Atardamar Hastalıklarının Araştırılmasında Teknikler
Atardamar hastalıklarının araştırılmasında yaygın ve değişmez olarak kullanılan iki teknik vardır: Arteriography ve Doppler ultrasound kan akış ölçümü.
Arteriography
Arteriography, damar cerrahlığının çağdaş düzeye ulaşmasında temel bir rol oynamıştır; damar cerrahlığının gelişmesi onsuz düşünülemezdi. Bu yöntemle, X ışınlarını görünür kılan iyotlu bileşikler, atardamara doğrudan şırınga edilir ve kanın akışıyla vücuda yayılır. Böylece damarlardaki daralma ve kapanıklıklar görülebilir; ameliyat gerekip gerekmediği ve damarı eski haline getirebilmek için en uygun tedavi tekniğinin hangisi olduğu anlaşılabilir.
Örneğin bacak atardamarlarını göstermek için, iyotlu bileşik genellikle aorta şırınga edilir – bu yüzden X ışınlarına “aortagram” adı verilir. Şırınga, ya uzun bir iğneyle sırttan aorta girilerek yapılır, ya da kasıktaki uyluk atardamarına yerleştirilen bir iğne aracıIığıyla aorta kadar ulaştırılmış uzun ve uygun bir plastik tüp — catheter— ile gerçekleştirilir. Bileşiğin şırınga edilmesi rahatsızlık verebilir, ilaç bacağa doğru inerken şiddetli bir yanma hissedilir. Bu işlem çoğunlukla genel ve kısa süreli bîr uyuşturma ile birlikte uygulanır. Aortagraphy, belden topuklara dek aorttan çıkan bütün atardamarların görülebilmesini sağlar. Beyindeki dolaşım görülmek istendiğinde, ilaç doğrudan doğruya boyundan şahdamarına şırınga edilir, böylece X ışınları baş bölgesinde saptanmış olur; ya da uygun bir catheter, bir kol atardamarından aorta geçirilerek oradan şahdamanna gönderilir.
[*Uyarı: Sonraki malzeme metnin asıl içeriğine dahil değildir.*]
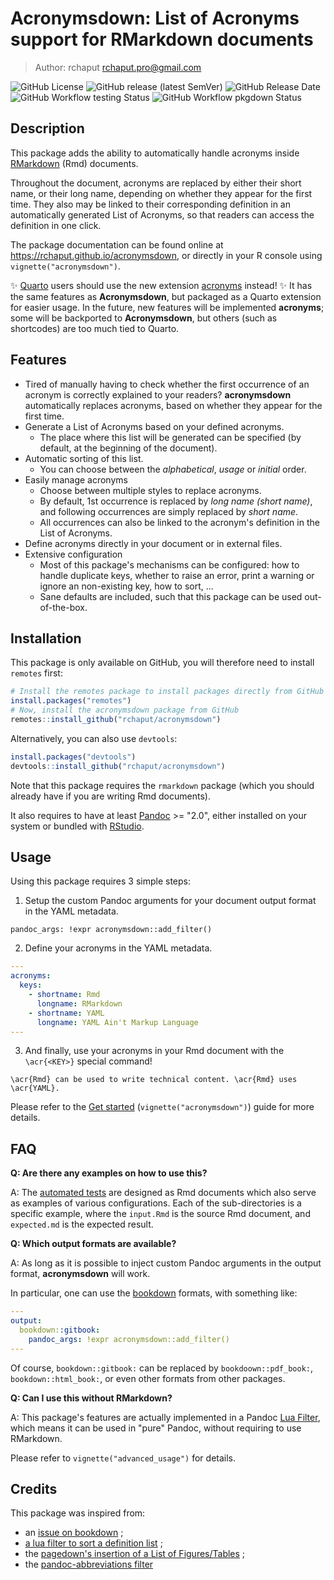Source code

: # Acronymsdown: List of Acronyms support for RMarkdown documents

> Author: rchaput <rchaput.pro@gmail.com>

![GitHub License](https://img.shields.io/github/license/rchaput/acronymsdown)
![GitHub release (latest SemVer)](https://img.shields.io/github/v/release/rchaput/acronymsdown?display_name=tag&label=last%20release&logo=github&sort=semver)
![GitHub Release Date](https://img.shields.io/github/release-date/rchaput/acronymsdown?label=last%20release%20date&logo=github)
![GitHub Workflow testing Status](https://github.com/rchaput/acronymsdown/actions/workflows/testing.yml/badge.svg)
![GitHub Workflow pkgdown Status](https://img.shields.io/github/workflow/status/rchaput/acronymsdown/pkgdown?label=Documentation&logo=github)

## Description

This package adds the ability to automatically handle acronyms
inside [RMarkdown][rmarkdown] (Rmd) documents.

Throughout the document, acronyms are replaced by either their short name,
or their long name, depending on whether they appear for the first time.
They also may be linked to their corresponding definition in an automatically
generated List of Acronyms, so that readers can access the definition in one 
click.

The package documentation can be found online at 
https://rchaput.github.io/acronymsdown, or directly in your R console using
`vignette("acronymsdown")`.

:sparkles: [Quarto](https://quarto.org/) users should use the new extension
[acronyms](https://github.com/rchaput/acronyms) instead! :sparkles:
It has the same features as **Acronymsdown**, but packaged as a Quarto extension
for easier usage.
In the future, new features will be implemented **acronyms**; some will be
backported to **Acronymsdown**, but others (such as shortcodes) are too much
tied to Quarto.

## Features

- Tired of manually having to check whether the first occurrence of an
  acronym is correctly explained to your readers? **acronymsdown**
  automatically replaces acronyms, based on whether they appear for the
  first time.
- Generate a List of Acronyms based on your defined acronyms.
    + The place where this list will be generated can be specified (by
    default, at the beginning of the document).
- Automatic sorting of this list.
    + You can choose between the *alphabetical*, *usage* or *initial* order.
- Easily manage acronyms
    + Choose between multiple styles to replace acronyms.
    + By default, 1st occurrence is replaced by *long name (short name)*,
    and following occurrences are simply replaced by *short name*.
    + All occurrences can also be linked to the acronym's definition in
    the List of Acronyms.
- Define acronyms directly in your document or in external files.
- Extensive configuration
    + Most of this package's mechanisms can be configured: how to handle
    duplicate keys, whether to raise an error, print a warning or ignore an
    non-existing key, how to sort, ...
    + Sane defaults are included, such that this package can be used
    out-of-the-box.

## Installation

This package is only available on GitHub, you will therefore need to install 
`remotes` first:

```r
# Install the remotes package to install packages directly from GitHub
install.packages("remotes")
# Now, install the acronymsdown package from GitHub
remotes::install_github("rchaput/acronymsdown")
```

Alternatively, you can also use `devtools`:

```r
install.packages("devtools")
devtools::install_github("rchaput/acronymsdown")
```

Note that this package requires the `rmarkdown` package (which you should 
already have if you are writing Rmd documents).

It also requires to have at least [Pandoc][pandoc] >= "2.0", either installed 
on your system or bundled with [RStudio][rstudio].

## Usage

Using this package requires 3 simple steps:

1. Setup the custom Pandoc arguments for your document output format
  in the YAML metadata.

`pandoc_args: !expr acronymsdown::add_filter()`

2. Define your acronyms in the YAML metadata.

```yaml
---
acronyms:
  keys:
    - shortname: Rmd
      longname: RMarkdown
    - shortname: YAML
      longname: YAML Ain't Markup Language
---
```

3. And finally, use your acronyms in your Rmd document with the `\acr{<KEY>}`
special command!

`\acr{Rmd} can be used to write technical content. \acr{Rmd} uses \acr{YAML}.`

Please refer to the [Get started](https://rchaput.github.io/acronymsdown/articles/acronymsdown.html)
(`vignette("acronymsdown")`) guide for more details.

## FAQ

**Q: Are there any examples on how to use this?**

A: The [automated tests] are designed as Rmd documents which also serve as 
examples of various configurations.
Each of the sub-directories is a specific example, where the `input.Rmd` is
the source Rmd document, and `expected.md` is the expected result.

**Q: Which output formats are available?**

A: As long as it is possible to inject custom Pandoc arguments in the
output format, **acronymsdown** will work.

In particular, one can use the [bookdown] formats, with something like:
```yaml
---
output:
  bookdown::gitbook:
    pandoc_args: !expr acronymsdown::add_filter()
---
```

Of course, `bookdown::gitbook:` can be replaced by `bookdoown::pdf_book:`,
`bookdown::html_book:`, or even other formats from other packages.

**Q: Can I use this without RMarkdown?**

A: This package's features are actually implemented in a Pandoc
[Lua Filter], which means it can be used in "pure" Pandoc,
without requiring to use RMarkdown.

Please refer to `vignette("advanced_usage")` for details.

## Credits

This package was inspired from:

- an [issue on bookdown](https://github.com/rstudio/bookdown/issues/199) ;
- [a lua filter to sort a definition list](https://gist.github.com/RLesur/e81358c11031d06e40b8fef9fdfb2682) ;
- the [pagedown's insertion of a List of Figures/Tables](https://github.com/rstudio/pagedown/blob/main/inst/resources/lua/loft.lua) ;
- the [pandoc-abbreviations filter](https://github.com/dsanson/pandoc-abbreviations.lua/)


[rmarkdown]: https://rmarkdown.rstudio.com/
[pandoc]: https://pandoc.org/
[rstudio]: https://www.rstudio.com/
[bookdown]: https://bookdown.org/
[Lua Filter]: https://pandoc.org/lua-filters.html
[glossaries]: https://mirrors.chevalier.io/CTAN/macros/latex/contrib/glossaries-extra/samples/sample-abbr-styles.pdf
[automated tests]: https://github.com/rchaput/acronymsdown/tree/master/tests
[parse-acronyms.lua]: https://github.com/rchaput/acronymsdown/blob/master/inst/parse-acronyms.lua
[inst/]: https://github.com/rchaput/acronymsdown/tree/master/inst
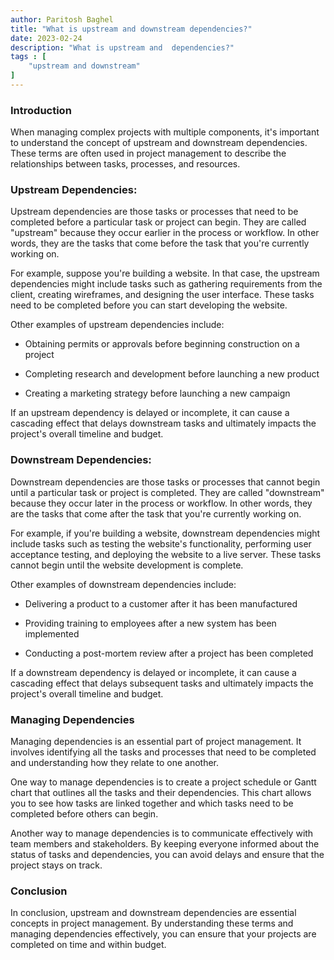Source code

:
 ```yaml
---
author: Paritosh Baghel
title: "What is upstream and downstream dependencies?"
date: 2023-02-24
description: "What is upstream and  dependencies?"
tags : [
    "upstream and downstream"
]
---
```


### Introduction

When managing complex projects with multiple components, it's important to understand the concept of upstream and downstream dependencies. These terms are often used in project management to describe the relationships between tasks, processes, and resources.

### Upstream Dependencies:

Upstream dependencies are those tasks or processes that need to be completed before a particular task or project can begin. They are called "upstream" because they occur earlier in the process or workflow. In other words, they are the tasks that come before the task that you're currently working on.

For example, suppose you're building a website. In that case, the upstream dependencies might include tasks such as gathering requirements from the client, creating wireframes, and designing the user interface. These tasks need to be completed before you can start developing the website.

Other examples of upstream dependencies include:

* Obtaining permits or approvals before beginning construction on a project
    
* Completing research and development before launching a new product
    
* Creating a marketing strategy before launching a new campaign
    

If an upstream dependency is delayed or incomplete, it can cause a cascading effect that delays downstream tasks and ultimately impacts the project's overall timeline and budget.

### Downstream Dependencies:

Downstream dependencies are those tasks or processes that cannot begin until a particular task or project is completed. They are called "downstream" because they occur later in the process or workflow. In other words, they are the tasks that come after the task that you're currently working on.

For example, if you're building a website, downstream dependencies might include tasks such as testing the website's functionality, performing user acceptance testing, and deploying the website to a live server. These tasks cannot begin until the website development is complete.

Other examples of downstream dependencies include:

* Delivering a product to a customer after it has been manufactured
    
* Providing training to employees after a new system has been implemented
    
* Conducting a post-mortem review after a project has been completed
    

If a downstream dependency is delayed or incomplete, it can cause a cascading effect that delays subsequent tasks and ultimately impacts the project's overall timeline and budget.

### Managing Dependencies

Managing dependencies is an essential part of project management. It involves identifying all the tasks and processes that need to be completed and understanding how they relate to one another.

One way to manage dependencies is to create a project schedule or Gantt chart that outlines all the tasks and their dependencies. This chart allows you to see how tasks are linked together and which tasks need to be completed before others can begin.

Another way to manage dependencies is to communicate effectively with team members and stakeholders. By keeping everyone informed about the status of tasks and dependencies, you can avoid delays and ensure that the project stays on track.

### Conclusion

In conclusion, upstream and downstream dependencies are essential concepts in project management. By understanding these terms and managing dependencies effectively, you can ensure that your projects are completed on time and within budget.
Beyindeki aneurysmleri araştırmak için her zaman arteriography’nin kullanılması gerekmez. Raynaud görüngüsünde bile çok sık kullanılmaz, bununla birlikte mikro embolide ve el ve parmaklardaki küçük damarların kapanması, bu görüngünün bir sonucu olduğu zaman arteriographi’ye başvurulabilir.
Doppler Ultrasound kan akış ölçümü
Bir ultrasound dalgası (insan kulağının işitemeyeceği yüksek titreşimli ses dalgaları) bir atardamara gönderilirse, damarda hareket etmekte olan alyuvarlar, dalganın hareketine ayak uydururlar. Arteriography’den farklı olarak Doppler uygulamasında, herhangi bir iğne ya da damara sokulacak bir catheter’e gerek duyulmaz. Her şey bütünüyle vücudun dışında ve hasta kendinde iken olup biter.
Bu teknik, daralma ve kapanma etkilerinin belirtilerini görmek için, kol ve bacakların aşağı bölgelerinde bulunan çeşitli atardamarlardaki kan basıncının ölçümünde de kullanılabilir. Çünkü bunlar, öteki belirtilerin dışında, kan basıncının düşmesine de yol açarlar. Göğüs ve karındaki aneurysmler, ultrasound araçlarıyla ve ‘CAT’ adıyla anılan bilgisayarlı röntgen araçlarıyla daha iyi görülebilmektedir.